Extracted entries below:

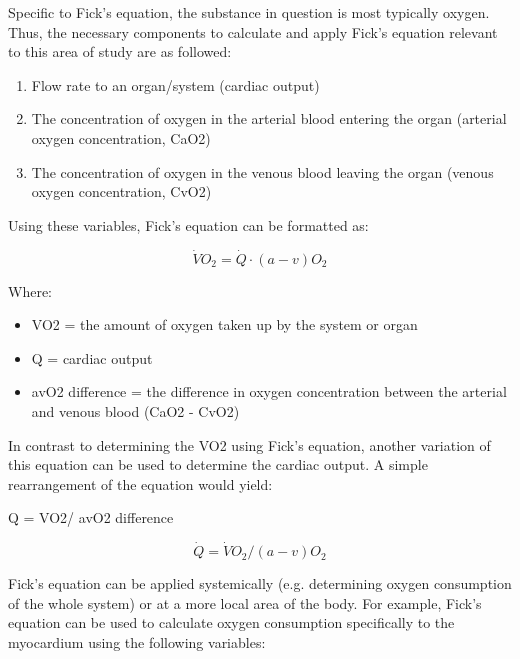 Specific to Fick’s equation, the substance in question is most typically oxygen. Thus, the necessary components to calculate and apply Fick’s equation relevant to this area of study are as followed:

\begin{enumerate}
    \item Flow rate to an organ/system (cardiac output)
    \item The concentration of oxygen in the arterial blood entering the organ (arterial oxygen concentration, CaO2)
    \item The concentration  of oxygen in the venous blood leaving the organ (venous oxygen concentration, CvO2)
\end{enumerate}

Using these variables, Fick’s equation can be formatted as:

\begin{equation}
    \dot{V}O_2 = \dot{Q} \cdot (a-v)O_2
\end{equation}

Where: 

\begin{itemize}
    \item VO2 = the amount of oxygen taken up by the system or organ
\end{itemize}
\begin{itemize}
    \item Q = cardiac output
\end{itemize}
\begin{itemize}
    \item avO2 difference = the difference in oxygen concentration between the arterial and venous blood (CaO2 - CvO2)
\end{itemize}

In contrast to determining the VO2 using Fick’s equation, another variation of this equation can be used to determine the cardiac output. A simple rearrangement of the equation would yield:

Q = VO2/ avO2 difference 

\begin{equation}
    \dot{Q} = \dot{V}O_2 / (a-v)O_2
\end{equation}

Fick’s equation can be applied systemically (e.g. determining oxygen consumption of the whole system) or at a more local area of the body. For example, Fick’s equation can be used to calculate oxygen consumption specifically to the myocardium using the following variables: 

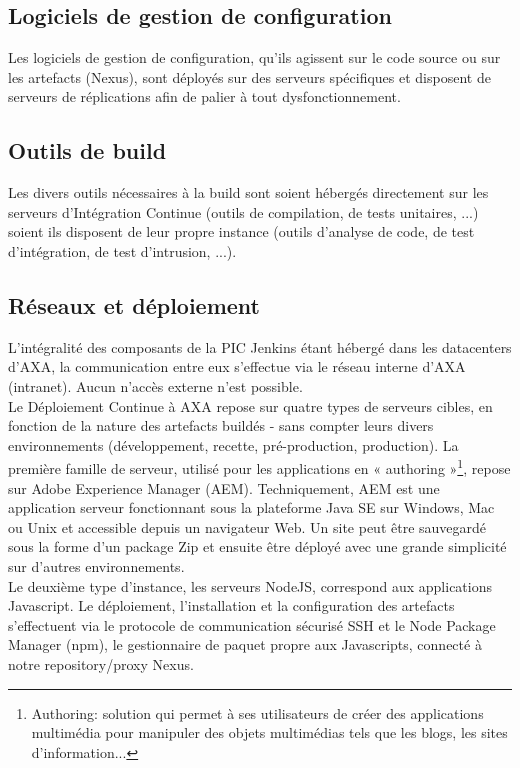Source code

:    \subsection{Logiciels de gestion de configuration}
    Les logiciels de gestion de configuration, qu'ils agissent sur le code source ou sur les artefacts (Nexus), sont déployés sur des serveurs spécifiques et disposent de serveurs de réplications afin de palier à tout dysfonctionnement.

    \subsection{Outils de build}
    Les divers outils nécessaires à la build sont soient hébergés directement sur les serveurs d'Intégration Continue (outils de compilation, de tests unitaires, ...) soient ils disposent de leur propre instance (outils d'analyse de code, de test d'intégration, de test d'intrusion, ...).

    \subsection{Réseaux et déploiement}
    L'intégralité des composants de la PIC Jenkins étant hébergé dans les datacenters d'AXA, la communication entre eux s'effectue via le réseau interne d'AXA (intranet). Aucun n'accès externe n'est possible.\\

    Le Déploiement Continue à AXA repose sur quatre types de serveurs cibles, en fonction de la nature des artefacts buildés - sans compter leurs divers environnements (développement, recette, pré-production, production). La première famille de serveur, utilisé pour les applications en « \gls{authoring} »\footnote{Authoring: solution qui permet à ses utilisateurs de créer des applications multimédia pour manipuler des objets multimédias tels que les blogs, les sites d'information...}, repose sur Adobe Experience Manager (\gls{AEM}). Techniquement, AEM est une application serveur fonctionnant sous la plateforme Java SE sur Windows, Mac ou Unix et accessible depuis un navigateur Web. Un site peut être sauvegardé sous la forme d’un package Zip et ensuite être déployé avec une grande simplicité sur d’autres environnements.\\

    Le deuxième type d'instance, les serveurs NodeJS, correspond aux applications Javascript. Le déploiement, l'installation et la configuration des artefacts s'effectuent via le protocole de communication sécurisé SSH et le Node Package Manager (\gls{npm}), le gestionnaire de paquet propre aux Javascripts, connecté à notre repository/proxy Nexus.\\

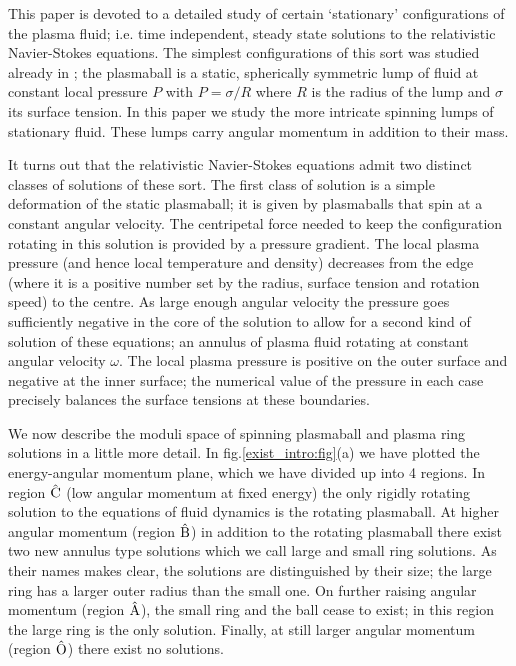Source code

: This paper is devoted to a detailed study of certain `stationary'
configurations of the plasma fluid; i.e. time independent, steady
state solutions to the relativistic Navier-Stokes equations. The
simplest configurations of this sort was studied already in
\cite{Aharony:2005bm}; the plasmaball is a static, spherically
symmetric lump of fluid at constant local pressure $P$ with $P=
\sigma /R$ where $R$ is the radius of the lump and $\sigma$ its
surface tension. In this paper we study the more intricate spinning
lumps of stationary fluid. These lumps carry angular momentum in
addition to their mass.

It turns out that the relativistic Navier-Stokes equations admit two
distinct classes of solutions of these sort. The first class of
solution is a simple deformation of the static plasmaball; it is
given by plasmaballs that spin at a constant angular velocity. The
centripetal force needed to keep the configuration rotating in this
solution is provided by a pressure gradient. The local plasma
pressure (and hence local temperature and density) decreases from
the edge (where it is a positive number set by the radius, surface
tension and rotation speed) to the centre. As large enough angular
velocity the pressure goes sufficiently negative in the core of the
solution to allow for a second kind of solution of these equations;
an annulus of plasma fluid rotating at constant angular velocity
$\omega$. The local plasma pressure is positive on the outer surface
and negative at the inner surface; the numerical value of the
pressure in each case precisely balances the surface tensions at
these boundaries.

We now describe the moduli space of spinning plasmaball and plasma
ring solutions in a little more detail. In
fig.\ref{exist_intro:fig}(a) we have plotted the energy-angular
momentum plane, which we have divided up into 4 regions. In region
$\hat{\mathrm{C}}$ (low angular momentum at fixed energy) the only rigidly
rotating solution to the equations of fluid dynamics is the rotating
plasmaball. At higher angular momentum (region $\hat{\mathrm{B}}$) in addition to
the rotating plasmaball there exist two new annulus type solutions
which we call large and small ring solutions. As their names makes
clear, the solutions are distinguished by their size; the large ring
has a larger outer radius than the small one. On further raising
angular momentum (region $\hat{\mathrm{A}}$), the small ring and the ball cease
to exist; in this region the large ring is the only solution.
Finally, at still larger angular momentum (region $\hat{\mathrm{O}}$) there
exist no solutions.

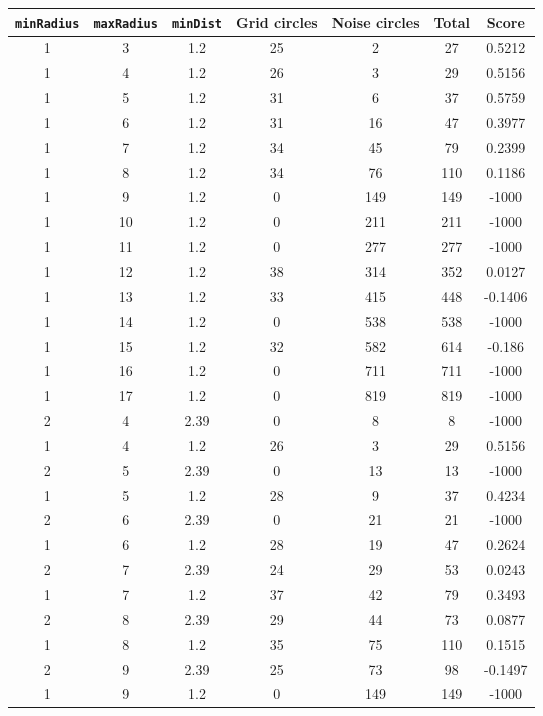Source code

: \documentclass[letterpaper, 12pt]{article}
\begin{document}
\begin{longtable}{|c|c|c|c|c|c|c|}
\hline
\textbf{\texttt{minRadius}} & \textbf{\texttt{maxRadius}} & \textbf{\texttt{minDist}} & \textbf{Grid circles} & \textbf{Noise circles} & \textbf{Total} & \textbf{Score} \\
\hline
1 & 3 & 1.2 & 25 & 2 & 27 & 0.5212 \\
\hline
1 & 4 & 1.2 & 26 & 3 & 29 & 0.5156 \\
\hline
1 & 5 & 1.2 & 31 & 6 & 37 & 0.5759 \\
\hline
1 & 6 & 1.2 & 31 & 16 & 47 & 0.3977 \\
\hline
1 & 7 & 1.2 & 34 & 45 & 79 & 0.2399 \\
\hline
1 & 8 & 1.2 & 34 & 76 & 110 & 0.1186 \\
\hline
1 & 9 & 1.2 & 0 & 149 & 149 & -1000 \\
\hline
1 & 10 & 1.2 & 0 & 211 & 211 & -1000 \\
\hline
1 & 11 & 1.2 & 0 & 277 & 277 & -1000 \\
\hline
1 & 12 & 1.2 & 38 & 314 & 352 & 0.0127 \\
\hline
1 & 13 & 1.2 & 33 & 415 & 448 & -0.1406 \\
\hline
1 & 14 & 1.2 & 0 & 538 & 538 & -1000 \\
\hline
1 & 15 & 1.2 & 32 & 582 & 614 & -0.186 \\
\hline
1 & 16 & 1.2 & 0 & 711 & 711 & -1000 \\
\hline
1 & 17 & 1.2 & 0 & 819 & 819 & -1000 \\
\hline
2 & 4 & 2.39 & 0 & 8 & 8 & -1000 \\
\hline
1 & 4 & 1.2 & 26 & 3 & 29 & 0.5156 \\
\hline
2 & 5 & 2.39 & 0 & 13 & 13 & -1000 \\
\hline
1 & 5 & 1.2 & 28 & 9 & 37 & 0.4234 \\
\hline
2 & 6 & 2.39 & 0 & 21 & 21 & -1000 \\
\hline
1 & 6 & 1.2 & 28 & 19 & 47 & 0.2624 \\
\hline
2 & 7 & 2.39 & 24 & 29 & 53 & 0.0243 \\
\hline
1 & 7 & 1.2 & 37 & 42 & 79 & 0.3493 \\
\hline
2 & 8 & 2.39 & 29 & 44 & 73 & 0.0877 \\
\hline
1 & 8 & 1.2 & 35 & 75 & 110 & 0.1515 \\
\hline
2 & 9 & 2.39 & 25 & 73 & 98 & -0.1497 \\
\hline
1 & 9 & 1.2 & 0 & 149 & 149 & -1000 \\

\end{longtable}
\end{document}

End of Extracted entries.

* **Aim of the exercise**: Sift through the material above and copy the lines that contain the word "surface".

* **Task result**:
surface tension. In this paper we study the more intricate spinning
the edge (where it is a positive number set by the radius, surface
$\omega$. The local plasma pressure is positive on the outer surface
and negative at the inner surface; the numerical value of the
pressure in each case precisely balances the surface tensions at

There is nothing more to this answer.